Stored data entries:

+ + + +

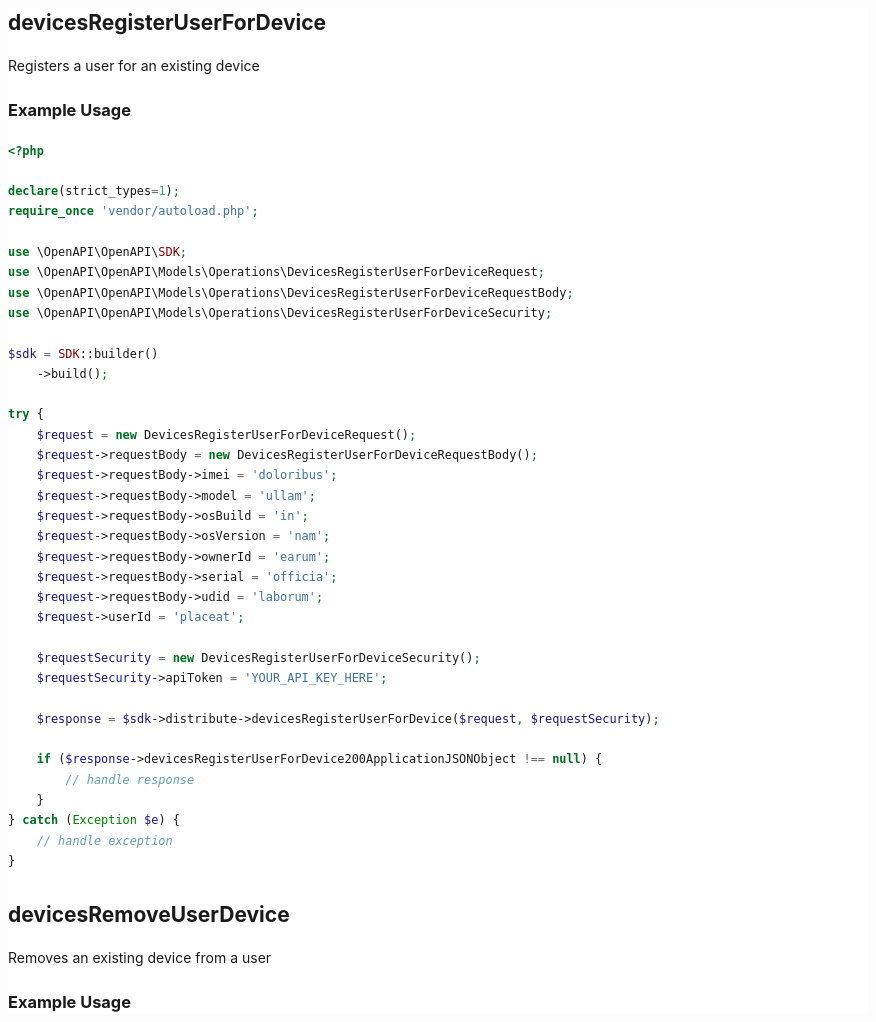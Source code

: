 ## devicesRegisterUserForDevice

Registers a user for an existing device

### Example Usage

```php
<?php

declare(strict_types=1);
require_once 'vendor/autoload.php';

use \OpenAPI\OpenAPI\SDK;
use \OpenAPI\OpenAPI\Models\Operations\DevicesRegisterUserForDeviceRequest;
use \OpenAPI\OpenAPI\Models\Operations\DevicesRegisterUserForDeviceRequestBody;
use \OpenAPI\OpenAPI\Models\Operations\DevicesRegisterUserForDeviceSecurity;

$sdk = SDK::builder()
    ->build();

try {
    $request = new DevicesRegisterUserForDeviceRequest();
    $request->requestBody = new DevicesRegisterUserForDeviceRequestBody();
    $request->requestBody->imei = 'doloribus';
    $request->requestBody->model = 'ullam';
    $request->requestBody->osBuild = 'in';
    $request->requestBody->osVersion = 'nam';
    $request->requestBody->ownerId = 'earum';
    $request->requestBody->serial = 'officia';
    $request->requestBody->udid = 'laborum';
    $request->userId = 'placeat';

    $requestSecurity = new DevicesRegisterUserForDeviceSecurity();
    $requestSecurity->apiToken = 'YOUR_API_KEY_HERE';

    $response = $sdk->distribute->devicesRegisterUserForDevice($request, $requestSecurity);

    if ($response->devicesRegisterUserForDevice200ApplicationJSONObject !== null) {
        // handle response
    }
} catch (Exception $e) {
    // handle exception
}
```

## devicesRemoveUserDevice

Removes an existing device from a user

### Example Usage
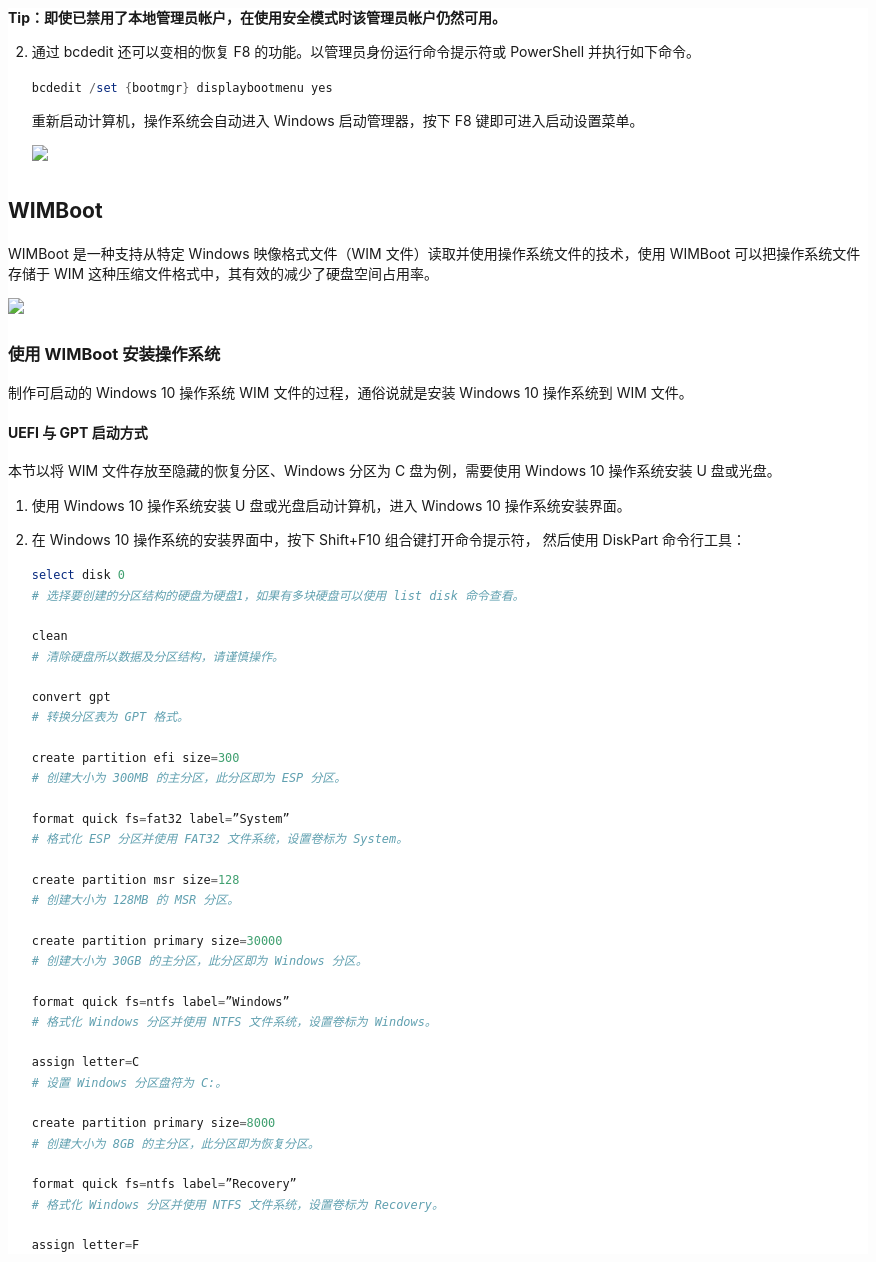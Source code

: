    **Tip：即使已禁用了本地管理员帐户，在使用安全模式时该管理员帐户仍然可用。**

2. 通过 bcdedit 还可以变相的恢复 F8 的功能。以管理员身份运行命令提示符或 PowerShell 并执行如下命令。

   ```powershell
   bcdedit /set {bootmgr} displaybootmenu yes
   ```

   重新启动计算机，操作系统会自动进入 Windows 启动管理器，按下 F8 键即可进入启动设置菜单。

   ![](50abf9ec/30.jpg)



## WIMBoot

WIMBoot 是一种支持从特定 Windows 映像格式文件（WIM 文件）读取并使用操作系统文件的技术，使用 WIMBoot 可以把操作系统文件存储于 WIM 这种压缩文件格式中，其有效的减少了硬盘空间占用率。

![](50abf9ec/31.jpg)

### 使用 WIMBoot 安装操作系统

制作可启动的 Windows 10 操作系统 WIM 文件的过程，通俗说就是安装 Windows 10 操作系统到 WIM 文件。

#### UEFI 与 GPT 启动方式

本节以将 WIM 文件存放至隐藏的恢复分区、Windows 分区为 C 盘为例，需要使用 Windows 10 操作系统安装 U 盘或光盘。

1. 使用 Windows 10 操作系统安装 U 盘或光盘启动计算机，进入 Windows 10 操作系统安装界面。

2. 在 Windows 10 操作系统的安装界面中，按下 Shift+F10 组合键打开命令提示符， 然后使用 DiskPart 命令行工具：

   ```powershell
   select disk 0
   # 选择要创建的分区结构的硬盘为硬盘1，如果有多块硬盘可以使用 list disk 命令查看。
   
   clean
   # 清除硬盘所以数据及分区结构，请谨慎操作。
   
   convert gpt
   # 转换分区表为 GPT 格式。
   
   create partition efi size=300
   # 创建大小为 300MB 的主分区，此分区即为 ESP 分区。
   
   format quick fs=fat32 label=”System”
   # 格式化 ESP 分区并使用 FAT32 文件系统，设置卷标为 System。
   
   create partition msr size=128
   # 创建大小为 128MB 的 MSR 分区。
   
   create partition primary size=30000
   # 创建大小为 30GB 的主分区，此分区即为 Windows 分区。
   
   format quick fs=ntfs label=”Windows”
   # 格式化 Windows 分区并使用 NTFS 文件系统，设置卷标为 Windows。
   
   assign letter=C
   # 设置 Windows 分区盘符为 C:。
   
   create partition primary size=8000
   # 创建大小为 8GB 的主分区，此分区即为恢复分区。
   
   format quick fs=ntfs label=”Recovery”
   # 格式化 Windows 分区并使用 NTFS 文件系统，设置卷标为 Recovery。
   
   assign letter=F
   ```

+ + + +

## WHAT THE TASK ASKS
Tally the lines in the records that hold the word "OpenAPI", and state only the resulting number.

## SOLUTION FOR THIS EXERCISE
4